Orchestral Tracks

The Sonata for Orchestra, written in 1983, was a piece I wrote when I was just getting interested in recording.  It was originally played on a Roland Juno 60 synth, back when DAWs didn’t really exist yet (that would be starting around 1985). The original recording was played part by part into a 4-track cassette recorder, without a click track. By the end of the piece, I recall it was a rhythmic mess!

That recording is lost now to time (probably rightly so), so I recently programmed a mockup.  The original score did not include any brass, so I added some new parts.

So, after lying in a box in my studio for 42 years, the Sonata now makes its public debut!  I must say it’s not bad for my first orchestral composition at the age of 20.

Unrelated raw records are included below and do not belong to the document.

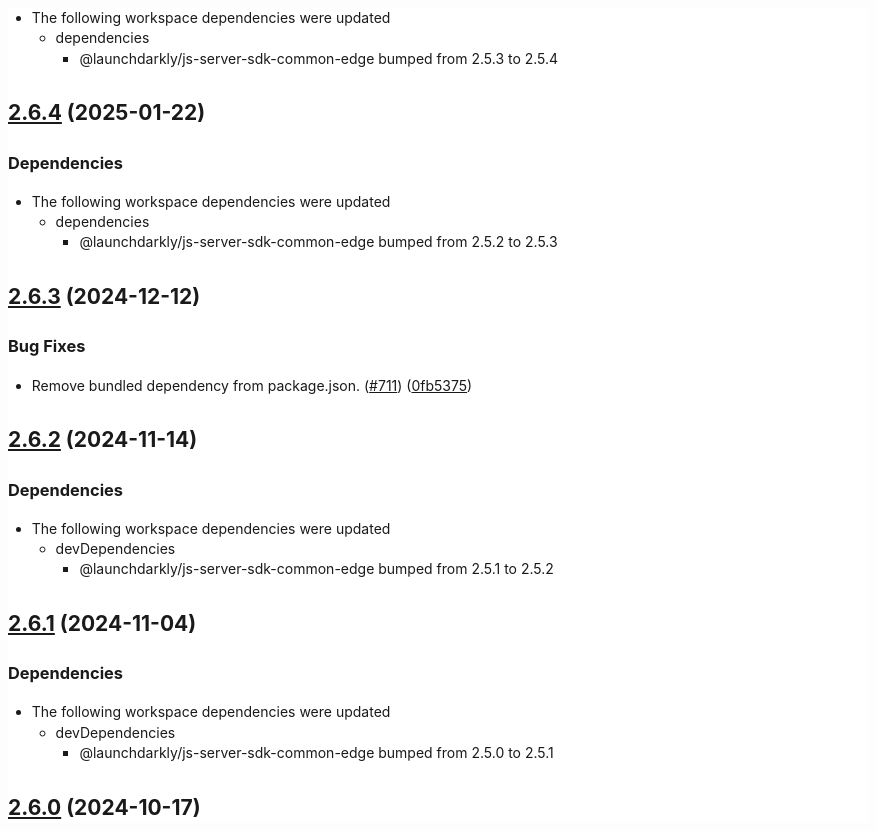 * The following workspace dependencies were updated
  * dependencies
    * @launchdarkly/js-server-sdk-common-edge bumped from 2.5.3 to 2.5.4

## [2.6.4](https://github.com/launchdarkly/js-core/compare/cloudflare-server-sdk-v2.6.3...cloudflare-server-sdk-v2.6.4) (2025-01-22)


### Dependencies

* The following workspace dependencies were updated
  * dependencies
    * @launchdarkly/js-server-sdk-common-edge bumped from 2.5.2 to 2.5.3

## [2.6.3](https://github.com/launchdarkly/js-core/compare/cloudflare-server-sdk-v2.6.2...cloudflare-server-sdk-v2.6.3) (2024-12-12)


### Bug Fixes

* Remove bundled dependency from package.json. ([#711](https://github.com/launchdarkly/js-core/issues/711)) ([0fb5375](https://github.com/launchdarkly/js-core/commit/0fb5375443a5137c3588d454465794eb530cb982))

## [2.6.2](https://github.com/launchdarkly/js-core/compare/cloudflare-server-sdk-v2.6.1...cloudflare-server-sdk-v2.6.2) (2024-11-14)


### Dependencies

* The following workspace dependencies were updated
  * devDependencies
    * @launchdarkly/js-server-sdk-common-edge bumped from 2.5.1 to 2.5.2

## [2.6.1](https://github.com/launchdarkly/js-core/compare/cloudflare-server-sdk-v2.6.0...cloudflare-server-sdk-v2.6.1) (2024-11-04)


### Dependencies

* The following workspace dependencies were updated
  * devDependencies
    * @launchdarkly/js-server-sdk-common-edge bumped from 2.5.0 to 2.5.1

## [2.6.0](https://github.com/launchdarkly/js-core/compare/cloudflare-server-sdk-v2.5.15...cloudflare-server-sdk-v2.6.0) (2024-10-17)
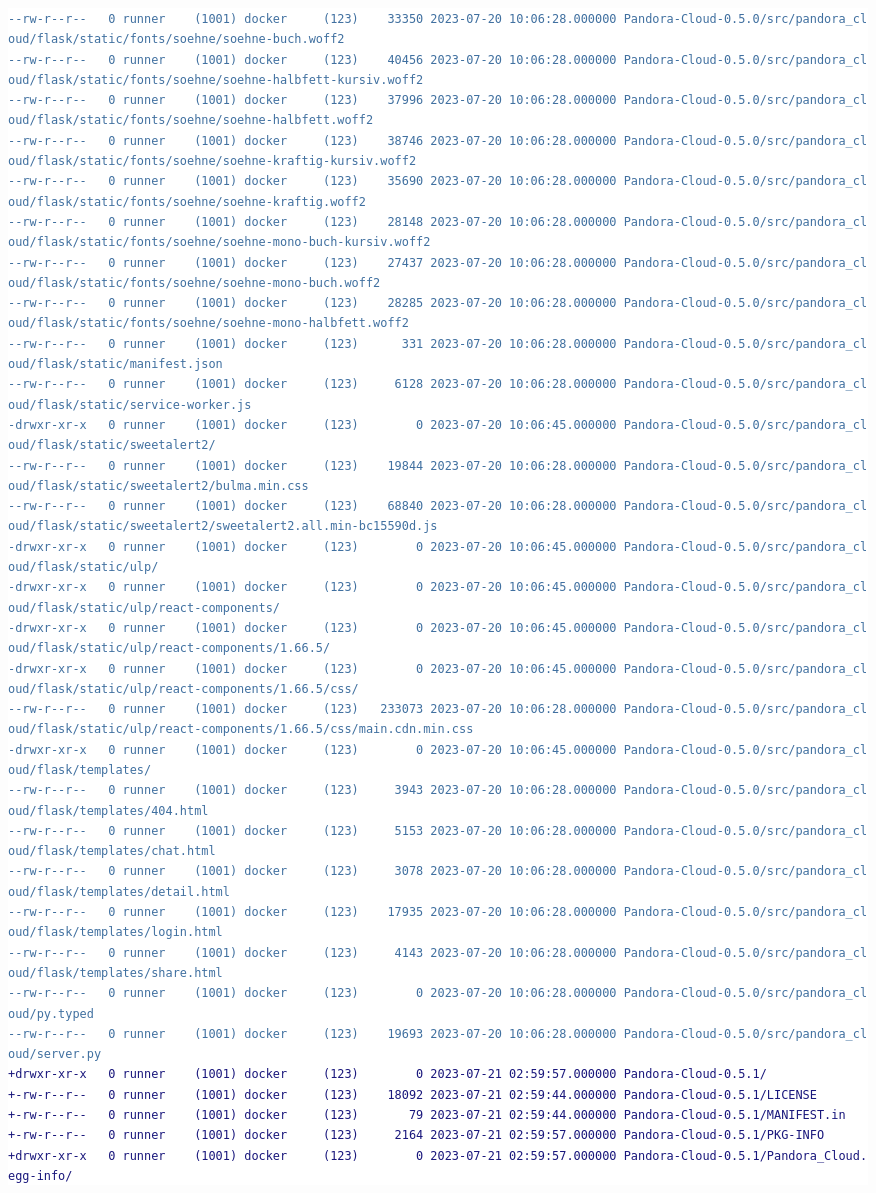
 ```diff
--rw-r--r--   0 runner    (1001) docker     (123)    33350 2023-07-20 10:06:28.000000 Pandora-Cloud-0.5.0/src/pandora_cloud/flask/static/fonts/soehne/soehne-buch.woff2
--rw-r--r--   0 runner    (1001) docker     (123)    40456 2023-07-20 10:06:28.000000 Pandora-Cloud-0.5.0/src/pandora_cloud/flask/static/fonts/soehne/soehne-halbfett-kursiv.woff2
--rw-r--r--   0 runner    (1001) docker     (123)    37996 2023-07-20 10:06:28.000000 Pandora-Cloud-0.5.0/src/pandora_cloud/flask/static/fonts/soehne/soehne-halbfett.woff2
--rw-r--r--   0 runner    (1001) docker     (123)    38746 2023-07-20 10:06:28.000000 Pandora-Cloud-0.5.0/src/pandora_cloud/flask/static/fonts/soehne/soehne-kraftig-kursiv.woff2
--rw-r--r--   0 runner    (1001) docker     (123)    35690 2023-07-20 10:06:28.000000 Pandora-Cloud-0.5.0/src/pandora_cloud/flask/static/fonts/soehne/soehne-kraftig.woff2
--rw-r--r--   0 runner    (1001) docker     (123)    28148 2023-07-20 10:06:28.000000 Pandora-Cloud-0.5.0/src/pandora_cloud/flask/static/fonts/soehne/soehne-mono-buch-kursiv.woff2
--rw-r--r--   0 runner    (1001) docker     (123)    27437 2023-07-20 10:06:28.000000 Pandora-Cloud-0.5.0/src/pandora_cloud/flask/static/fonts/soehne/soehne-mono-buch.woff2
--rw-r--r--   0 runner    (1001) docker     (123)    28285 2023-07-20 10:06:28.000000 Pandora-Cloud-0.5.0/src/pandora_cloud/flask/static/fonts/soehne/soehne-mono-halbfett.woff2
--rw-r--r--   0 runner    (1001) docker     (123)      331 2023-07-20 10:06:28.000000 Pandora-Cloud-0.5.0/src/pandora_cloud/flask/static/manifest.json
--rw-r--r--   0 runner    (1001) docker     (123)     6128 2023-07-20 10:06:28.000000 Pandora-Cloud-0.5.0/src/pandora_cloud/flask/static/service-worker.js
-drwxr-xr-x   0 runner    (1001) docker     (123)        0 2023-07-20 10:06:45.000000 Pandora-Cloud-0.5.0/src/pandora_cloud/flask/static/sweetalert2/
--rw-r--r--   0 runner    (1001) docker     (123)    19844 2023-07-20 10:06:28.000000 Pandora-Cloud-0.5.0/src/pandora_cloud/flask/static/sweetalert2/bulma.min.css
--rw-r--r--   0 runner    (1001) docker     (123)    68840 2023-07-20 10:06:28.000000 Pandora-Cloud-0.5.0/src/pandora_cloud/flask/static/sweetalert2/sweetalert2.all.min-bc15590d.js
-drwxr-xr-x   0 runner    (1001) docker     (123)        0 2023-07-20 10:06:45.000000 Pandora-Cloud-0.5.0/src/pandora_cloud/flask/static/ulp/
-drwxr-xr-x   0 runner    (1001) docker     (123)        0 2023-07-20 10:06:45.000000 Pandora-Cloud-0.5.0/src/pandora_cloud/flask/static/ulp/react-components/
-drwxr-xr-x   0 runner    (1001) docker     (123)        0 2023-07-20 10:06:45.000000 Pandora-Cloud-0.5.0/src/pandora_cloud/flask/static/ulp/react-components/1.66.5/
-drwxr-xr-x   0 runner    (1001) docker     (123)        0 2023-07-20 10:06:45.000000 Pandora-Cloud-0.5.0/src/pandora_cloud/flask/static/ulp/react-components/1.66.5/css/
--rw-r--r--   0 runner    (1001) docker     (123)   233073 2023-07-20 10:06:28.000000 Pandora-Cloud-0.5.0/src/pandora_cloud/flask/static/ulp/react-components/1.66.5/css/main.cdn.min.css
-drwxr-xr-x   0 runner    (1001) docker     (123)        0 2023-07-20 10:06:45.000000 Pandora-Cloud-0.5.0/src/pandora_cloud/flask/templates/
--rw-r--r--   0 runner    (1001) docker     (123)     3943 2023-07-20 10:06:28.000000 Pandora-Cloud-0.5.0/src/pandora_cloud/flask/templates/404.html
--rw-r--r--   0 runner    (1001) docker     (123)     5153 2023-07-20 10:06:28.000000 Pandora-Cloud-0.5.0/src/pandora_cloud/flask/templates/chat.html
--rw-r--r--   0 runner    (1001) docker     (123)     3078 2023-07-20 10:06:28.000000 Pandora-Cloud-0.5.0/src/pandora_cloud/flask/templates/detail.html
--rw-r--r--   0 runner    (1001) docker     (123)    17935 2023-07-20 10:06:28.000000 Pandora-Cloud-0.5.0/src/pandora_cloud/flask/templates/login.html
--rw-r--r--   0 runner    (1001) docker     (123)     4143 2023-07-20 10:06:28.000000 Pandora-Cloud-0.5.0/src/pandora_cloud/flask/templates/share.html
--rw-r--r--   0 runner    (1001) docker     (123)        0 2023-07-20 10:06:28.000000 Pandora-Cloud-0.5.0/src/pandora_cloud/py.typed
--rw-r--r--   0 runner    (1001) docker     (123)    19693 2023-07-20 10:06:28.000000 Pandora-Cloud-0.5.0/src/pandora_cloud/server.py
+drwxr-xr-x   0 runner    (1001) docker     (123)        0 2023-07-21 02:59:57.000000 Pandora-Cloud-0.5.1/
+-rw-r--r--   0 runner    (1001) docker     (123)    18092 2023-07-21 02:59:44.000000 Pandora-Cloud-0.5.1/LICENSE
+-rw-r--r--   0 runner    (1001) docker     (123)       79 2023-07-21 02:59:44.000000 Pandora-Cloud-0.5.1/MANIFEST.in
+-rw-r--r--   0 runner    (1001) docker     (123)     2164 2023-07-21 02:59:57.000000 Pandora-Cloud-0.5.1/PKG-INFO
+drwxr-xr-x   0 runner    (1001) docker     (123)        0 2023-07-21 02:59:57.000000 Pandora-Cloud-0.5.1/Pandora_Cloud.egg-info/
```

The String Quartet #1 goes back more than 40 years to my time at UCLA.  It was composed as part of the requirements for my master’s degree.  I remember struggling with it as it didn’t jive with my musical sensibilities at the time.  Not long after that, I decided to leave the program (foregoing the master’s degree, which I didn’t deem relevant to what I wanted to do) and venture out into the real music world.

In 2025, I programmed a mock-up of it as the original string quartet concert recording was lost to time, plus I remember the performance being somewhat of a disaster!  I was pleasantly surprised to finally hear it!   Though now of course I would completely redo the ending…

The Woodwind Trio Theme and 3 Variations also goes back more than 40 years to my time at UCLA.    I’m not sure the woodwind trio ever got a performance – if it did, it was not recorded.  This is a recent recreation of the trio.

Three Days is a track composed in 2025 as a way of working through my thoughts on an upcoming back surgery, which was going to last three days, hence the title.  I wanted to do a quasi-Broadway type track with a female singer.  The vocalist is not a real singer but was produced using Synth V, a fantastic vocal plugin.  Hard to tell, isn’t it?

This arrangement of Rogers and Hammerstein’s My Favorite Things was part of a package of three spots produced for a series of Mitsubishi ads.  We recorded both :30 TV and :60 radio versions with a 40-piece orchestra in a great studio in LA; this is the longer radio version.